_INPUT RECORDS_:
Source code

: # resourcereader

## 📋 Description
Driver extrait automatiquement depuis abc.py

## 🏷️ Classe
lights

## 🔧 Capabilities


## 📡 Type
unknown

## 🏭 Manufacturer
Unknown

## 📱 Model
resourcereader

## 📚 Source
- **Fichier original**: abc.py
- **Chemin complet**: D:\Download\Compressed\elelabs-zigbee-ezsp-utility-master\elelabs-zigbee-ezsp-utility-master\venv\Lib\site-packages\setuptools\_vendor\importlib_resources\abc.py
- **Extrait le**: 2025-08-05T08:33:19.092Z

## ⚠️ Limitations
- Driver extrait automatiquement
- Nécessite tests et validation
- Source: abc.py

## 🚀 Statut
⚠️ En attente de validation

_WORK INSTRUCTIONS_:
Each record is to be retyped exactly as it appears.

_TASK RESULT_:
Source code

: # resourcereader

## 📋 Description
Driver extrait automatiquement depuis abc.py

## 🏷️ Classe
lights

## 🔧 Capabilities


## 📡 Type
unknown

## 🏭 Manufacturer
Unknown

## 📱 Model
resourcereader

## 📚 Source
- **Fichier original**: abc.py
- **Chemin complet**: D:\Download\Compressed\elelabs-zigbee-ezsp-utility-master\elelabs-zigbee-ezsp-utility-master\venv\Lib\site-packages\setuptools\_vendor\importlib_resources\abc.py
- **Extrait le**: 2025-08-05T08:33:19.092Z

## ⚠️ Limitations
- Driver extrait automatiquement
- Nécessite tests et validation
- Source: abc.py

## 🚀 Statut
⚠️ En attente de validation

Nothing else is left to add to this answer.